Tuesday, November 20, 2007

Reckless love ... (?)

I know I should be working but no... I've been struck again by some unexpected unpleasant emotion that derails my momentum for the night. I don't know why I've been cracking such bad jokes all day. It's not "bad" in the sense that it's offensive but rather something about an unresolved past (yes. that again) that up to now I still couldn't let go. I realize again and again that I still haven't learned to forgive and most of all to forget.

I still cling on to the past that can never be recovered and changed. Time is the ultimate thing that you can never get back. And I'm ashamed to admit that I wasted that time making an idiot of myself. Writing journals and novels help vent out my anxiety but then I realize that it only pours out unlimited rage that can spiral out of control. Is there anyway to stop this? Yes but I have no idea what.

I heard this song from Daughtry, "Over you". The melody of the lyrics and music is excellent. I just found myself playing it over and over again. I thought the tasteful combination of sounds made it so mesmerizing but it turns out it was the message of the song that moved me. But I think it was only half true for my situation because there's always a big difference between my case and your typical "Moving-on" scenario.

A typical scenario goes like this: 2 people meet, they make a mistake of committing oneself to each other and finally they break up. Now one of them works hard towards forgetting the other and looking at the world at a different light. You can be sure one of them learned at least something from the experience of loving and being loved back. My case is somewhat different.

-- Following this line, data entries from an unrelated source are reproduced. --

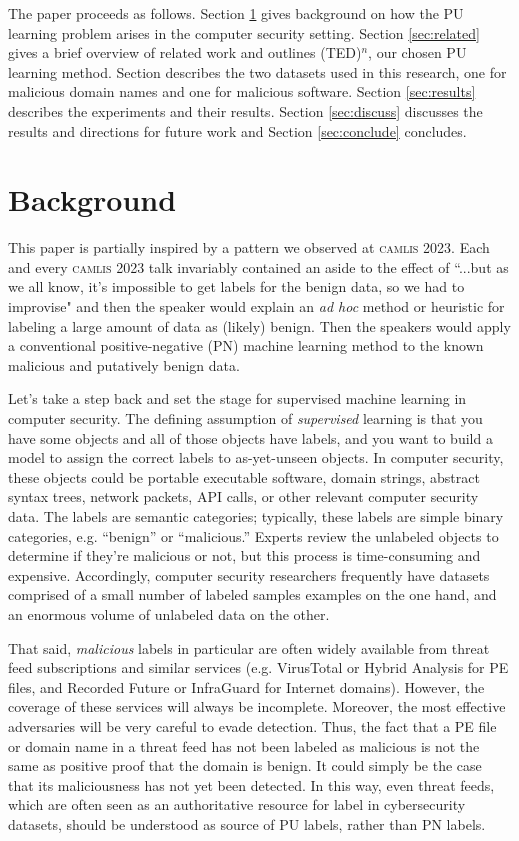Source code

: \documentclass[conference]{IEEEtran}
\begin{document}
    The paper proceeds as follows. Section \ref{sec:background} gives background on how the PU learning problem arises in the computer security setting. Section \ref{sec:related} gives a brief overview of related work and outlines (TED)${}^n$, our chosen PU learning method. Section \label{sec:data} describes the two datasets used in this research, one for malicious domain names and one for malicious software. Section \ref{sec:results} describes the experiments and their results. Section \ref{sec:discuss} discusses the results and directions for future work and Section \ref{sec:conclude} concludes.


\section{Background}
\label{sec:background} 

    This paper is partially inspired by a pattern we observed at \textsc{camlis} 2023. Each and every \textsc{camlis} 2023 talk invariably contained an aside to the effect of ``...but as we all know, it's impossible to get labels for the benign data, so we had to improvise" and then the speaker would  explain an \textit{ad hoc} method or heuristic for labeling a large amount of data as (likely) benign. Then the speakers would apply a conventional positive-negative (PN) machine learning method to the known malicious and putatively benign data. 

    Let's take a step back and set the stage for supervised machine learning in computer security. The defining assumption of \textit{supervised} learning is that you have some objects and all of those objects have labels, and you want to build a model to assign the correct labels to as-yet-unseen objects. In computer security, these objects could be portable executable software, domain strings, abstract syntax trees, network packets, API calls, or other relevant computer security data. The labels are semantic categories; typically, these labels are simple binary categories, e.g. ``benign'' or ``malicious.'' Experts review the unlabeled objects to determine if they're malicious or not, but this process is time-consuming and expensive. Accordingly, computer security researchers frequently have datasets comprised of a small number of labeled samples examples on the one hand, and an enormous volume of unlabeled data on the other.

    That said, \textit{malicious} labels in particular are often widely available from threat feed subscriptions and similar services (e.g. VirusTotal or Hybrid Analysis for PE files, and Recorded Future or InfraGuard for Internet domains). However, the coverage of these services will always be incomplete. Moreover, the most effective adversaries will be very careful to evade detection. Thus, the fact that a PE file or domain name in a threat feed has not been labeled as malicious is not the same as positive proof that the domain is benign. It could simply be the case that its maliciousness has not yet been detected. In this way, even threat feeds, which are often seen as an authoritative resource for label in cybersecurity datasets, should be understood as source of PU labels, rather than PN labels.
\end{document}
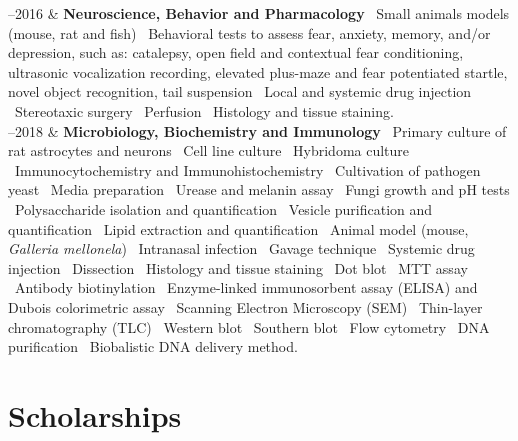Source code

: \documentclass[11pt, a4paper]{article}
\newcommand{\Duration}[2]{\fontsize{10pt}{0}\selectfont #1--#2}
\begin{document}
\begin{EntriesTable}

	\Duration{2010}{2016}  &
	\textbf{Neuroscience, Behavior and Pharmacology}
	\newline
	 \textbullet \ Small animals models (mouse, rat and fish)
	 \textbullet \ Behavioral tests to assess fear, anxiety, memory, 
	 and/or depression, such as: catalepsy, open field and contextual fear 
	 conditioning, ultrasonic vocalization recording, elevated plus-maze 
	 and fear potentiated startle, novel object recognition, tail suspension
	 \textbullet \ Local and systemic drug injection
	 \textbullet \ Stereotaxic surgery
	 \textbullet \ Perfusion
	 \textbullet \ Histology and tissue staining.
	\\

	\Duration{2014}{2018}  &
	\textbf{Microbiology, Biochemistry and Immunology}
	\newline
	\textbullet \ Primary culture of rat astrocytes and neurons
	\textbullet \ Cell line culture
	\textbullet \ Hybridoma culture
	\textbullet \ Immunocytochemistry and Immunohistochemistry
	\textbullet \ Cultivation of pathogen yeast
	\textbullet \ Media preparation
	\textbullet \ Urease and melanin assay
	\textbullet \ Fungi growth and pH tests
	\textbullet \ Polysaccharide isolation and quantification
	\textbullet \ Vesicle purification and quantification
	\textbullet \ Lipid extraction and quantification
	\textbullet \ Animal model (mouse, \textit{Galleria mellonela})
	\textbullet \ Intranasal infection
	\textbullet \ Gavage technique
	\textbullet \ Systemic drug injection
	\textbullet \ Dissection
	\textbullet \ Histology and tissue staining
	\textbullet \ Dot blot
	\textbullet \ MTT assay
	\textbullet \ Antibody biotinylation
	\textbullet \ Enzyme-linked immunosorbent assay (ELISA) and Dubois
	colorimetric assay
	\textbullet \ Scanning Electron Microscopy (SEM)
	\textbullet \ Thin-layer chromatography (TLC)
	\textbullet \ Western blot
	\textbullet \ Southern blot
	\textbullet \ Flow cytometry
	\textbullet \ DNA purification
	\textbullet \ Biobalistic DNA delivery method.
	\\


\end{EntriesTable}


\section*{Scholarships}
\end{document}
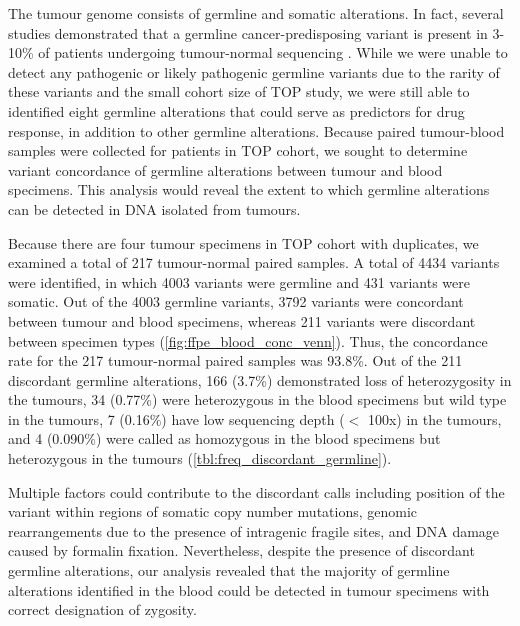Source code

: The tumour genome consists of germline and somatic alterations. In fact, several studies demonstrated that a germline cancer-predisposing variant is present in 3-10\% of patients undergoing tumour-normal sequencing \cite{Raymond2016,Meric-Bernstam2016,Schrader2015,Jones2015}. While we were unable to detect any pathogenic or likely pathogenic germline variants due to the rarity of these variants and the small cohort size of TOP study, we were still able to identified eight germline alterations that could serve as predictors for drug response, in addition to other germline alterations. Because paired tumour-blood samples were collected for patients in TOP cohort, we sought to determine variant concordance of germline alterations between tumour and blood specimens. This analysis would reveal the extent to which germline alterations can be detected in DNA isolated from tumours.

Because there are four tumour specimens in TOP cohort with duplicates, we examined a total of 217 tumour-normal paired samples. A total of 4434 variants were identified, in which 4003 variants were germline and 431 variants were somatic. Out of the 4003 germline variants, 3792 variants were concordant between tumour and blood specimens, whereas 211 variants were discordant between specimen types (\autoref{fig:ffpe_blood_conc_venn}). Thus, the concordance rate for the 217 tumour-normal paired samples was 93.8\%. Out of the 211 discordant germline alterations, 166 (3.7\%) demonstrated loss of heterozygosity in the tumours, 34 (0.77\%) were heterozygous in the blood specimens but wild type in the tumours, 7 (0.16\%) have low sequencing depth ($<$ 100x) in the tumours, and 4 (0.090\%) were called as homozygous in the blood specimens but heterozygous in the tumours (\autoref{tbl:freq_discordant_germline}).

Multiple factors could contribute to the discordant calls including position of the variant within regions of somatic copy number mutations, genomic rearrangements due to the presence of intragenic fragile sites, and DNA damage caused by formalin fixation. Nevertheless, despite the presence of discordant germline alterations, our analysis revealed that the majority of germline alterations identified in the blood could be detected in tumour specimens with correct designation of zygosity.


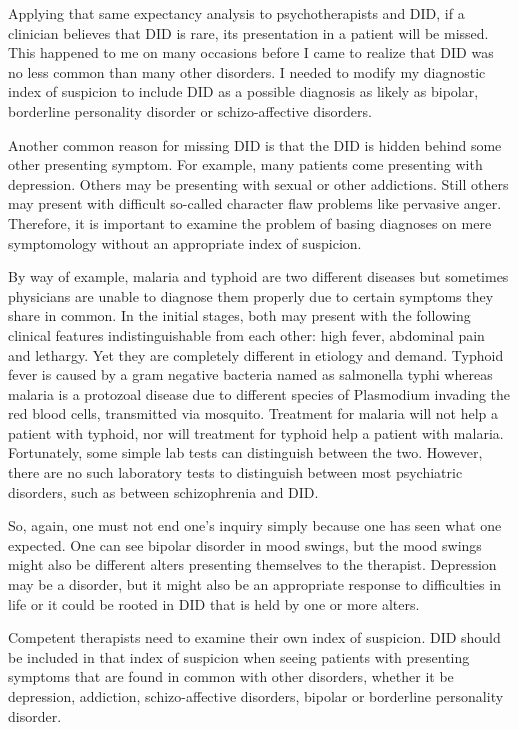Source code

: \documentclass[]{book}
\begin{document}
Applying that same expectancy analysis to psychotherapists and DID, if a clinician believes that DID is rare, its presentation in a patient will be missed. This happened to me on many occasions before I came to realize that DID was no less common than many other disorders. I needed to modify my diagnostic index of suspicion to include DID as a possible diagnosis as likely as bipolar, borderline personality disorder or schizo-affective disorders.

Another common reason for missing DID is that the DID is hidden behind some other presenting symptom. For example, many patients come presenting with depression. Others may be presenting with sexual or other addictions. Still others may present with difficult so-called character flaw problems like pervasive anger. Therefore, it is important to examine the problem of basing diagnoses on mere symptomology without an appropriate index of suspicion.

By way of example, malaria and typhoid are two different diseases but sometimes physicians are unable to diagnose them properly due to certain symptoms they share in common. In the initial stages, both may present with the following clinical features indistinguishable from each other: high fever, abdominal pain and lethargy. Yet they are completely different in etiology and demand. Typhoid fever is caused by a gram negative bacteria named as salmonella typhi whereas malaria is a protozoal disease due to different species of Plasmodium invading the red blood cells, transmitted via mosquito. Treatment for malaria will not help a patient with typhoid, nor will treatment for typhoid help a patient with malaria. Fortunately, some simple lab tests can distinguish between the two. However, there are no such laboratory tests to distinguish between most psychiatric disorders, such as between schizophrenia and DID.

So, again, one must not end one's inquiry simply because one has seen what one expected. One can see bipolar disorder in mood swings, but the mood swings might also be different alters presenting themselves to the therapist. Depression may be a disorder, but it might also be an appropriate response to difficulties in life or it could be rooted in DID that is held by one or more alters.

Competent therapists need to examine their own index of suspicion. DID should be included in that index of suspicion when seeing patients with presenting symptoms that are found in common with other disorders, whether it be depression, addiction, schizo-affective disorders, bipolar or borderline personality disorder.
\end{document}
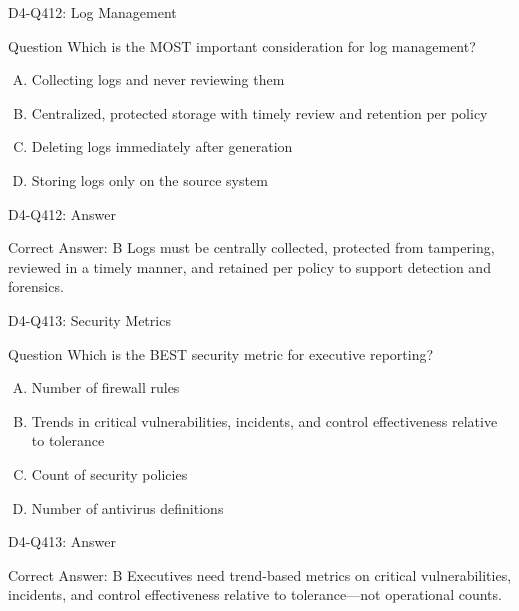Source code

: \documentclass{beamer}
\begin{document}
\begin{frame}{D4-Q412: Log Management}
	\begin{block}{Question}
		Which is the MOST important consideration for log management?
	\end{block}
	\begin{enumerate}[(A)]
		\item Collecting logs and never reviewing them
		\item Centralized, protected storage with timely review and retention per policy
		\item Deleting logs immediately after generation
		\item Storing logs only on the source system
	\end{enumerate}
\end{frame}
\begin{frame}{D4-Q412: Answer}
	\begin{block}{Correct Answer: B}
		Logs must be centrally collected, protected from tampering, reviewed in a timely manner, and retained per policy to support detection and forensics.
	\end{block}
\end{frame}

\begin{frame}{D4-Q413: Security Metrics}
	\begin{block}{Question}
		Which is the BEST security metric for executive reporting?
	\end{block}
	\begin{enumerate}[(A)]
		\item Number of firewall rules
		\item Trends in critical vulnerabilities, incidents, and control effectiveness relative to tolerance
		\item Count of security policies
		\item Number of antivirus definitions
	\end{enumerate}
\end{frame}
\begin{frame}{D4-Q413: Answer}
	\begin{block}{Correct Answer: B}
		Executives need trend-based metrics on critical vulnerabilities, incidents, and control effectiveness relative to tolerance—not operational counts.
	\end{block}
\end{frame}
\end{document}
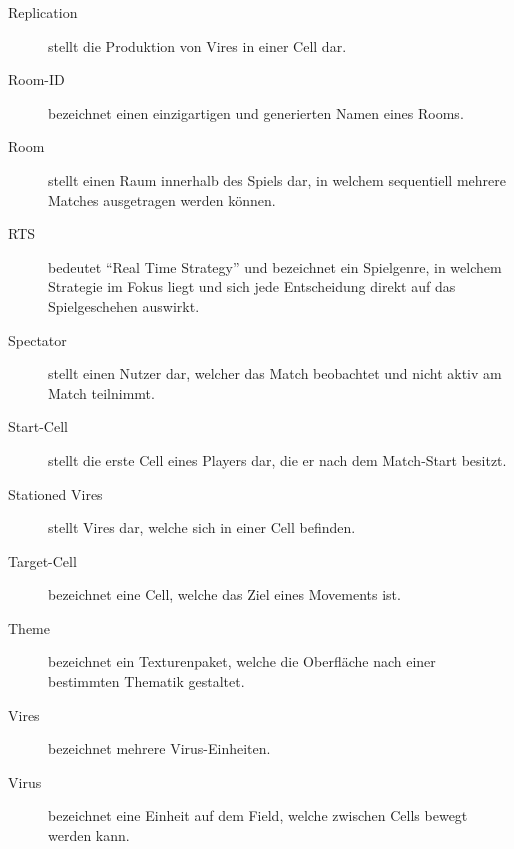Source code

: \begin{description}
	\item[Replication] stellt die Produktion von Vires in einer Cell dar.
	\item[Room-ID] bezeichnet einen einzigartigen und generierten Namen eines Rooms.
	\item[Room] stellt einen Raum innerhalb des Spiels dar, in welchem sequentiell mehrere Matches ausgetragen werden können.
	\item[RTS] bedeutet ``Real Time Strategy'' und bezeichnet ein Spielgenre, in welchem Strategie im Fokus liegt und sich jede Entscheidung direkt auf das Spielgeschehen auswirkt.
	\item[Spectator] stellt einen Nutzer dar, welcher das Match beobachtet und nicht aktiv am Match teilnimmt.
	\item[Start-Cell] stellt die erste Cell eines Players dar, die er nach dem Match-Start besitzt.
	\item[Stationed Vires] stellt Vires dar, welche sich in einer Cell befinden.
	\item[Target-Cell] bezeichnet eine Cell, welche das Ziel eines Movements ist.
	\item[Theme] bezeichnet ein Texturenpaket, welche die Oberfläche nach einer bestimmten Thematik gestaltet.
	\item[Vires] bezeichnet mehrere Virus-Einheiten.
	\item[Virus] bezeichnet eine Einheit auf dem Field, welche zwischen Cells bewegt werden kann.
\end{description}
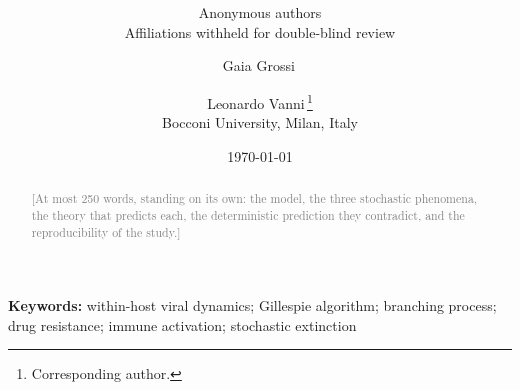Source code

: \documentclass[10pt,twocolumn,letterpaper]{article}
\title{\bfseries\Large\papertitle}
\author{Anonymous authors \\ \normalsize Affiliations withheld for double-blind review}
\date{}
\title{\bfseries\Large\papertitle}
\author{Gaia Grossi\,\orcidlink{0009-0004-3192-1678} \and Leonardo Vanni\,\orcidlink{0009-0003-1869-9286}\thanks{Corresponding author. \note{email}} \\[2pt]
    \normalsize Bocconi University, Milan, Italy}
\date{\today}
\newcommand{\note}[1]{\textcolor{gray}{\small [#1]}}
\begin{document}
\maketitle

\begin{abstract}
\note{At most 250 words, standing on its own: the model, the three stochastic phenomena, the theory that predicts each, the deterministic prediction they contradict, and the reproducibility of the study.}
\end{abstract}

\noindent\textbf{Keywords:} within-host viral dynamics; Gillespie algorithm; branching process; drug resistance; immune activation; stochastic extinction








{\small

}

\appendix


\end{document}
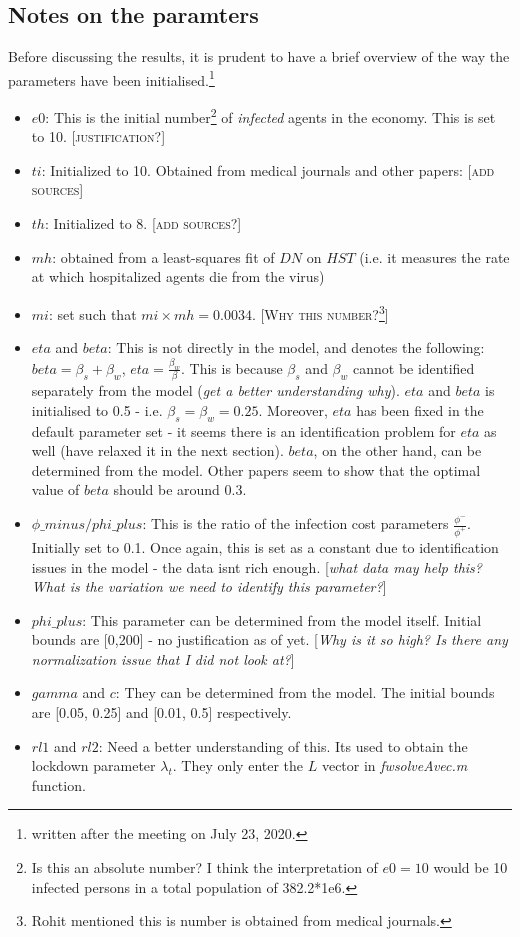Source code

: \documentclass{../cls/NotesV2_Class}
\begin{document}
\subsection{Notes on the paramters}
Before discussing the results, it is prudent to have a brief overview of the way the parameters have been initialised.\footnote{written after the meeting on July 23, 2020.}
\begin{itemize}
	\item $e0$: This is the initial number\footnote{Is this an absolute number? I think the interpretation of $e0=10$ would be 10 infected persons in a total population of 382.2*1e6.} of \textit{infected} agents in the economy. This is set to 10. [\textsc{justification}?]
	\item $ti$: Initialized to 10. Obtained from medical journals and other papers: [\textsc{add sources}]
	\item $th$: Initialized to 8. [\textsc{add sources}?]
	\item $mh$: obtained from a least-squares fit of $DN$ on $HST$ (i.e. it measures the rate at which hospitalized agents die from the virus)
	\item $mi$: set such that $mi\times mh = 0.0034$. [\textsc{Why this number?}\footnote{Rohit mentioned this is number is obtained from medical journals.}]
	\item $eta$ and $beta$: This is not directly in the model, and denotes the following: $beta = \beta_s+\beta_w$, $eta = \frac{\beta_w}{\beta}$. This is because $\beta_s$ and $\beta_w$ cannot be identified separately from the model (\textit{get a better understanding why}). $eta$ and $beta$ is initialised to 0.5 - i.e. $\beta_s = \beta_w =0.25$. Moreover, $eta$ has been fixed in the default parameter set - it seems there is an identification problem for $eta$ as well (have relaxed it in the next section). $beta$, on the other hand, can be determined from the model. Other papers seem to show that the optimal value of $beta$ should be around 0.3.
	\item $\phi\_minus/phi\_plus$: This is the ratio of the infection cost parameters $\frac{\phi^-}{\phi^+}$. Initially set to 0.1. Once again, this is set as a constant due to identification issues in the model - the data isnt rich enough. [\textit{what data may help this? What is the variation we need to identify this parameter?}]
	\item $phi\_plus$: This parameter can be determined from the model itself. Initial bounds are [0,200] - no justification as of yet. [\textit{Why is it so high? Is there any normalization issue that I did not look at?}]
	\item $gamma$ and $c$: They can be determined from the model. The initial bounds are [0.05, 0.25] and [0.01, 0.5] respectively.
	\item $rl1$ and $rl2$: Need a better understanding of this. Its used to obtain the lockdown parameter $\lambda_t$. They only enter the $L$ vector in \textit{fwsolveAvec.m} function.
\end{itemize}
\end{document}
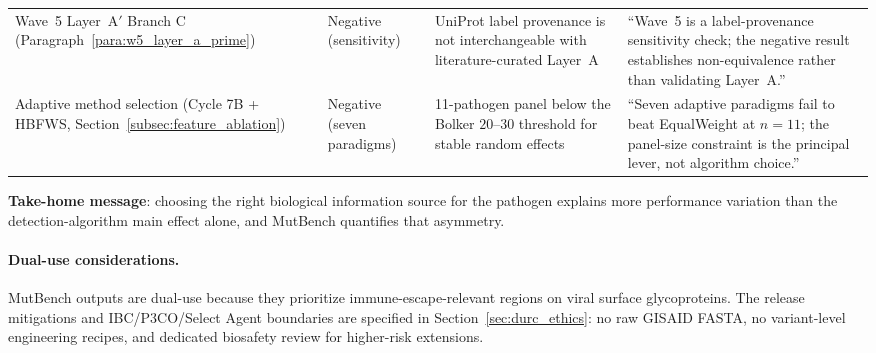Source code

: \begin{table}[htbp]
\begin{tabular}{p{}p{}p{}p{}}
Wave~5 Layer~A$'$ Branch C (Paragraph~\ref{para:w5_layer_a_prime}) & Negative (sensitivity) & UniProt label provenance is not interchangeable with literature-curated Layer~A & ``Wave~5 is a label-provenance sensitivity check; the negative result establishes non-equivalence rather than validating Layer~A.'' \\
Adaptive method selection (Cycle 7B + HBFWS, Section~\ref{subsec:feature_ablation}) & Negative (seven paradigms) & 11-pathogen panel below the Bolker $20$--$30$ threshold for stable random effects & ``Seven adaptive paradigms fail to beat EqualWeight at $n=11$; the panel-size constraint is the principal lever, not algorithm choice.'' \\
\bottomrule
\end{tabular}
\end{table}

\textbf{Take-home message}: choosing the right biological information source for the pathogen explains more performance variation than the detection-algorithm main effect alone, and MutBench quantifies that asymmetry.

\paragraph{Dual-use considerations.} MutBench outputs are dual-use because they prioritize immune-escape-relevant regions on viral surface glycoproteins. The release mitigations and IBC/P3CO/Select Agent boundaries are specified in Section~\ref{sec:durc_ethics}: no raw GISAID FASTA, no variant-level engineering recipes, and dedicated biosafety review for higher-risk extensions.

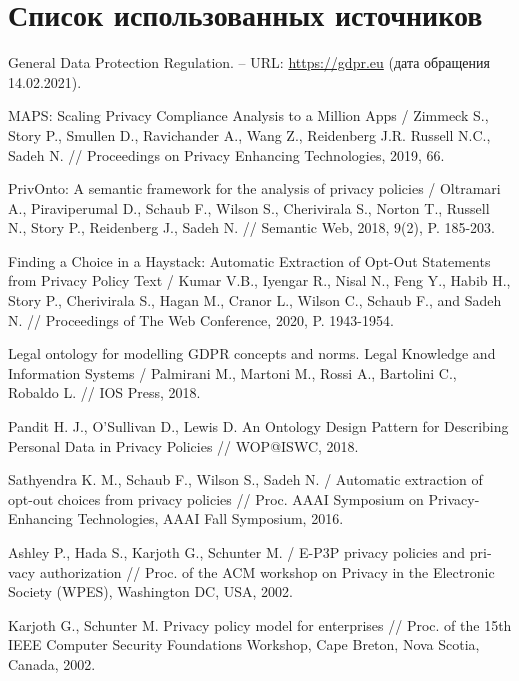 \documentclass[../main]{subfiles}
\begin{document}
\newpage
{}
\section*{Список использованных источников}

\begin{english}
\begin{biblenum}

     General Data Protection Regulation. -- URL: \url{https://gdpr.eu} (\textrussian{дата обращения} 14.02.2021).
    
     MAPS: Scaling Privacy Compliance Analysis to a Million Apps / Zimmeck S., Story P., Smullen D., Ravichander A., Wang Z., Reidenberg J.R. Russell N.C., Sadeh N. // Proceedings on Privacy Enhancing Technologies, 2019, 66.

     PrivOnto: A semantic framework for the analysis of privacy policies / Oltramari A., Piraviperumal D., Schaub F., Wilson S., Cherivirala S., Norton T., Russell N., Story P., Reidenberg J., Sadeh N. // Semantic Web, 2018, 9(2), P. 185-203.

     Finding a Choice in a Haystack: Automatic Extraction of Opt-Out Statements from Privacy Policy Text / Kumar V.B., Iyengar R., Nisal N., Feng Y., Habib H., Story P., Cherivirala S., Hagan M., Cranor L., Wilson C., Schaub F., and Sadeh N. // Proceedings of The Web Conference, 2020, P. 1943-1954.

     Legal ontology for modelling GDPR concepts and norms. Legal Knowledge and Information Systems / Palmirani M., Martoni M., Rossi A., Bartolini C., Robaldo L. // IOS Press, 2018.

     Pandit H. J., O’Sullivan D., Lewis D. An Ontology Design Pattern for Describing Personal Data in Privacy Policies // WOP@ISWC, 2018.

     Sathyendra K. M., Schaub F., Wilson S., Sadeh N. / Automatic extraction of opt-out choices from privacy policies // Proc. AAAI Symposium on Privacy-Enhancing Technologies, AAAI Fall Symposium, 2016.

     Ashley P., Hada S., Karjoth G., Schunter M. / E-P3P privacy policies and privacy authorization // Proc. of the ACM workshop on Privacy in the Electronic Society (WPES), Washington DC, USA, 2002. 

     Karjoth G., Schunter M. Privacy policy model for enterprises // Proc. of the 15th IEEE Computer Security Foundations Workshop, Cape Breton, Nova Scotia, Canada, 2002. 
    

\end{biblenum}
\end{english}
\end{document}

I meet someone and before I know it, she's already cold, isolated and reacting violently. What's wrong anyway? I don't even get a change to know her well and yet there she is already driving me away like some plague. Seems like it's a mortal sin to be attracted to people (Admit it. You felt that way!) I guess this is why I keep committing the same mistakes. I couldn't learn anything valuable from reckless loving. But isn't love really reckless to begin with? We give our entire selves with no desire for anything in return? All I know is that I expect too much, dream too much and aspire too much. It all ends up blaming myself for everything. It all ends up not forgiving myself. I think it's myself that I need to get over with.